As he approached 100 years, Uchida reflected on the struggles of Japanese Americans after the Pearl Harbor attack.
“All of a sudden the government closed us down and we had to move and everything had to be given away,” he said of the family farm. “It was sad to see somebody come in with a truck and trailer and just tear up the whole field. Those were crushing times.”

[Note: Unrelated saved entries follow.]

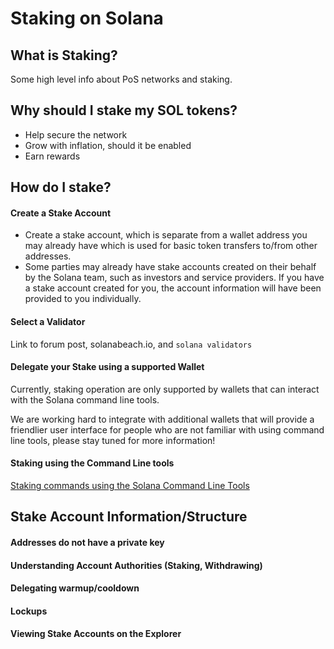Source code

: # Staking on Solana

## What is Staking?
Some high level info about PoS networks and staking.

## Why should I stake my SOL tokens?
 - Help secure the network
 - Grow with inflation, should it be enabled
 - Earn rewards

## How do I stake?
#### Create a Stake Account
 - Create a stake account, which is separate from a wallet address you may
 already have which is used for basic token transfers to/from other addresses.
 - Some parties may already have stake accounts created on their behalf by the
 Solana team, such as investors and service providers. If you have a stake
 account created for you, the account information will have been provided to you
 individually.

#### Select a Validator
Link to forum post, solanabeach.io, and  `solana validators`

#### Delegate your Stake using a supported Wallet
Currently, staking operation are only supported by wallets that can interact
with the Solana command line tools.

We are working hard to integrate with additional wallets that will provide a
friendlier user interface for people who are not familiar with using command
line tools, please stay tuned for more information!

#### Staking using the Command Line tools
[Staking commands using the Solana Command Line Tools](../cli/delegate-stake.md)

## Stake Account Information/Structure
#### Addresses do not have a private key
#### Understanding Account Authorities (Staking, Withdrawing)
#### Delegating warmup/cooldown
#### Lockups
#### Viewing Stake Accounts on the Explorer
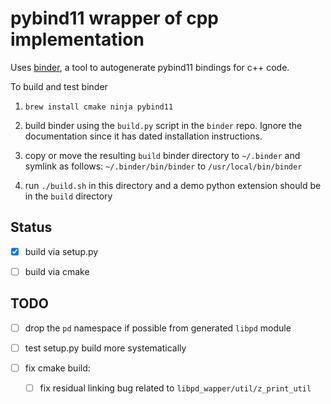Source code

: # pybind11 wrapper of cpp implementation

Uses [binder](https://github.com/RosettaCommons/binder), a tool to
autogenerate pybind11 bindings for c++ code.

To build and test binder

1. `brew install cmake ninja pybind11`

2. build binder using the `build.py` script in the `binder` repo. Ignore the documentation
   since it has dated installation instructions.

3. copy or move the resulting `build` binder directory to `~/.binder` and
   symlink as follows: `~/.binder/bin/binder` to `/usr/local/bin/binder`

4. run `./build.sh` in this directory and a demo python extension should be in the `build` directory

## Status

- [x] build via setup.py

- [ ] build via cmake


## TODO

- [ ] drop the `pd` namespace if possible from generated `libpd` module

- [ ] test setup.py build more systematically

- [ ] fix cmake build:
   - [ ] fix residual linking bug related to `libpd_wapper/util/z_print_util`
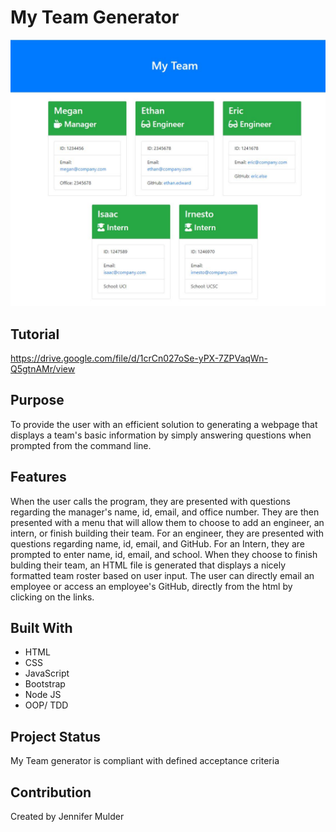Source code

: # My Team Generator

![](dist/assets/images/myteam.jpg)

## Tutorial

https://drive.google.com/file/d/1crCn027oSe-yPX-7ZPVaqWn-Q5gtnAMr/view

## Purpose
To provide the user with an efficient solution to generating a webpage that displays a team's basic information by simply answering questions when prompted from the command line.

## Features
When the user calls the program, they are presented with questions regarding the manager's name, id, email, and office number. They are then presented with a menu that will allow them to choose to add an engineer, an intern, or finish building their team. For an engineer, they are presented with questions regarding name, id, email, and GitHub. For an Intern, they are prompted to enter name, id, email, and school. When they choose to finish bulding their team, an HTML file is generated that displays a nicely formatted team roster based on user input. The user can directly email an employee or access an employee's GitHub, directly from the html by clicking on the links.

## Built With
* HTML
* CSS
* JavaScript
* Bootstrap
* Node JS
* OOP/ TDD

## Project Status
My Team generator is compliant with defined acceptance criteria

## Contribution
Created by Jennifer Mulder
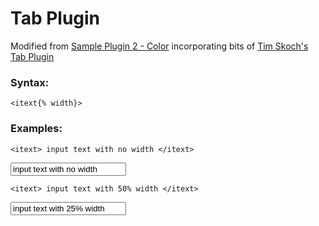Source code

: # Tab Plugin

Modified from [Sample Plugin 2 - Color](https://www.dokuwiki.org/devel:syntax_plugins#sample_plugin_2_-_color) incorporating bits of [Tim Skoch's Tab Plugin](https://www.dokuwiki.org/plugin:tab)

### Syntax:

`<itext{% width}>`

### Examples:

`<itext> input text with no width </itext>`

<input value='input text with no width'>

`<itext> input text with 50% width </itext>`

<input style='width 50%' value='input text with 25% width'>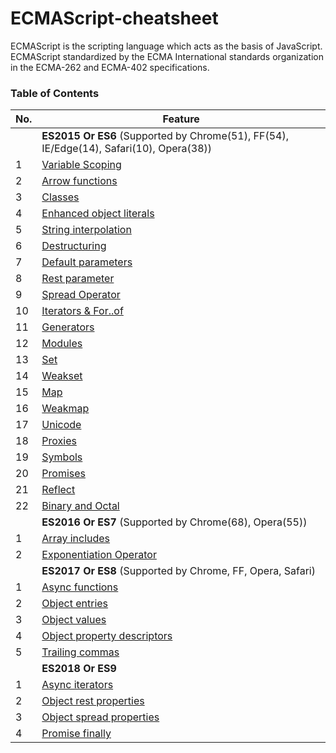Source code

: # ECMAScript-cheatsheet
ECMAScript is the scripting language which acts as the basis of JavaScript. ECMAScript standardized by the ECMA International standards organization in the ECMA-262 and ECMA-402 specifications.


### Table of Contents

| No. | Feature |
| --- | --------- |
|   | **ES2015 Or ES6** (Supported by Chrome(51), FF(54), IE/Edge(14), Safari(10), Opera(38)) |
|1  | [Variable Scoping](#variable-scoping) |
|2  | [Arrow functions](#arrow-functions) |
|3  | [Classes](#classes) |
|4  | [Enhanced object literals](#Enhanced-object-literals) |
|5  | [String interpolation](#string-interpolation) |
|6  | [Destructuring](#destructuring) |
|7  | [Default parameters](#default-parameters) |
|8  | [Rest parameter](#rest-parameter) |
|9  | [Spread Operator](#spread-operator) |
|10 | [Iterators & For..of](#iterators-&-for..of) |
|11 | [Generators](#generators) |
|12 | [Modules](#modules) |
|13 | [Set](#set) |
|14 | [Weakset](#weakset) |
|15 | [Map](#map) |
|16 | [Weakmap](#weakmap) |
|17 | [Unicode](#unicode) |
|18 | [Proxies](#proxies) |
|19 | [Symbols](#symbols) |
|20 | [Promises](#promises) |
|21 | [Reflect](#reflect) |
|22 | [Binary and Octal](#binary-and-octal) |
|   | **ES2016 Or ES7** (Supported by Chrome(68), Opera(55))|
|1  | [Array includes](#array-includes) |
|2  | [Exponentiation Operator](#exponentiation-operator) |
|   | **ES2017 Or ES8** (Supported by Chrome, FF, Opera, Safari)|
|1  | [Async functions](#async-functions) |
|2  | [Object entries](#object-entries) |
|3  | [Object values](#object-values) |
|4  | [Object property descriptors](#object-property-descriptors) |
|5  | [Trailing commas](#trailing-commas) |
|   | **ES2018 Or ES9**|
|1  | [Async iterators](#async-iterators) |
|2  | [Object rest properties](#object-rest-properties) |
|3  | [Object spread properties](#object-spread-properties) |
|4  | [Promise finally](#promise-finally) |



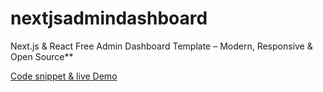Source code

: # nextjsadmindashboard
Next.js &amp; React Free Admin Dashboard Template – Modern, Responsive &amp; Open Source**<br>

[Code snippet & live Demo
](https://therichpost.com/build-a-next-js-react-free-admin-dashboard-from-scratch/)
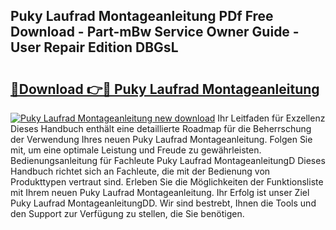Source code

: ## Puky Laufrad Montageanleitung PDf Free Download - Part-mBw Service Owner Guide - User Repair Edition DBGsL

# <h2><a href="http://df7zjl.blite.top/?on=Puky+Laufrad+Montageanleitung">🔗Download 👉🔴 Puky Laufrad Montageanleitung</a></h2>

[![Puky Laufrad Montageanleitung new download](https://i.imgur.com/lujVjoI.png)](http://df7zjl.blite.top/?on=Puky+Laufrad+Montageanleitung)
Ihr Leitfaden für Exzellenz Dieses Handbuch enthält eine detaillierte Roadmap für die Beherrschung der Verwendung Ihres neuen Puky Laufrad Montageanleitung. Folgen Sie mit, um eine optimale Leistung und Freude zu gewährleisten. Bedienungsanleitung für Fachleute Puky Laufrad MontageanleitungD Dieses Handbuch richtet sich an Fachleute, die mit der Bedienung von Produkttypen vertraut sind. Erleben Sie die Möglichkeiten der Funktionsliste mit Ihrem neuen Puky Laufrad Montageanleitung. Ihr Erfolg ist unser Ziel Puky Laufrad MontageanleitungDD. Wir sind bestrebt, Ihnen die Tools und den Support zur Verfügung zu stellen, die Sie benötigen.
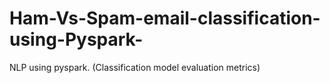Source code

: # Ham-Vs-Spam-email-classification-using-Pyspark-
NLP using pyspark. (Classification model evaluation metrics)
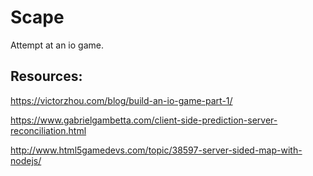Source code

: # Scape
Attempt at an io game.

## Resources:
https://victorzhou.com/blog/build-an-io-game-part-1/

https://www.gabrielgambetta.com/client-side-prediction-server-reconciliation.html

http://www.html5gamedevs.com/topic/38597-server-sided-map-with-nodejs/
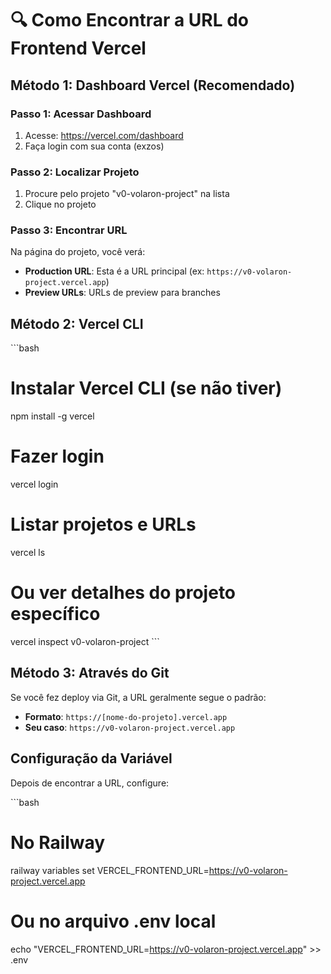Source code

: # 🔍 Como Encontrar a URL do Frontend Vercel

## Método 1: Dashboard Vercel (Recomendado)

### Passo 1: Acessar Dashboard
1. Acesse: https://vercel.com/dashboard
2. Faça login com sua conta (exzos)

### Passo 2: Localizar Projeto
1. Procure pelo projeto "v0-volaron-project" na lista
2. Clique no projeto

### Passo 3: Encontrar URL
Na página do projeto, você verá:
- **Production URL**: Esta é a URL principal (ex: `https://v0-volaron-project.vercel.app`)
- **Preview URLs**: URLs de preview para branches

## Método 2: Vercel CLI

\`\`\`bash
# Instalar Vercel CLI (se não tiver)
npm install -g vercel

# Fazer login
vercel login

# Listar projetos e URLs
vercel ls

# Ou ver detalhes do projeto específico
vercel inspect v0-volaron-project
\`\`\`

## Método 3: Através do Git

Se você fez deploy via Git, a URL geralmente segue o padrão:
- **Formato**: `https://[nome-do-projeto].vercel.app`
- **Seu caso**: `https://v0-volaron-project.vercel.app`

## Configuração da Variável

Depois de encontrar a URL, configure:

\`\`\`bash
# No Railway
railway variables set VERCEL_FRONTEND_URL=https://v0-volaron-project.vercel.app

# Ou no arquivo .env local
echo "VERCEL_FRONTEND_URL=https://v0-volaron-project.vercel.app" >> .env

While Uchida worked as a laboratory technician in the medical corps during the war, the rest of his family members were sent to internment camps as part of President Franklin D. Roosevelt’s decision to relocate 110,000 Japanese and Japanese-Americans from the West Coast.
In a strange historical twist, Yoshihiro Uchida Hall — now San Jose State’s dojo for judo — was used as a Santa Clara County processing center for interns. Uchida’s parents were sent to Poston, Arizona. His brothers landed at the Tule Lake Relocation Center in the eastern Sierra. His sister and her husband were interned in Idaho.
“I’m here to be able to tell people what it was like to stand there and watch while they took everything from under you,” Uchida said. “Your whole life’s accomplishments are taken away.”
Decades later, Uchida built a medical laboratory business in the South Bay while growing San Jose State’s judo program. He left his mark on the community beyond the dojo.
By 1989, Uchida had sold his chain of laboratories to Unilab for $30 million. He founded the Japanese American Chamber of Silicon Valley in 1996.
Uchida said he never forgot the irony of representing a country at the 1964 Summer Olympics that had placed his family in internment camps.
“People used to say you have to take life in stride,” he said. “I used to say what are they talking about? But now I understand.”
The stay-at-home orders during the global public health crisis? It’s just another episode over a century of living.
“It’s a time to look back, and say, ‘How did you ever make it through that storm?’ ” Uchida said.
Swain said the video party would be like a flower blossoming.
“Everything is so depressing right now,” he said. “People forget real life goes on.”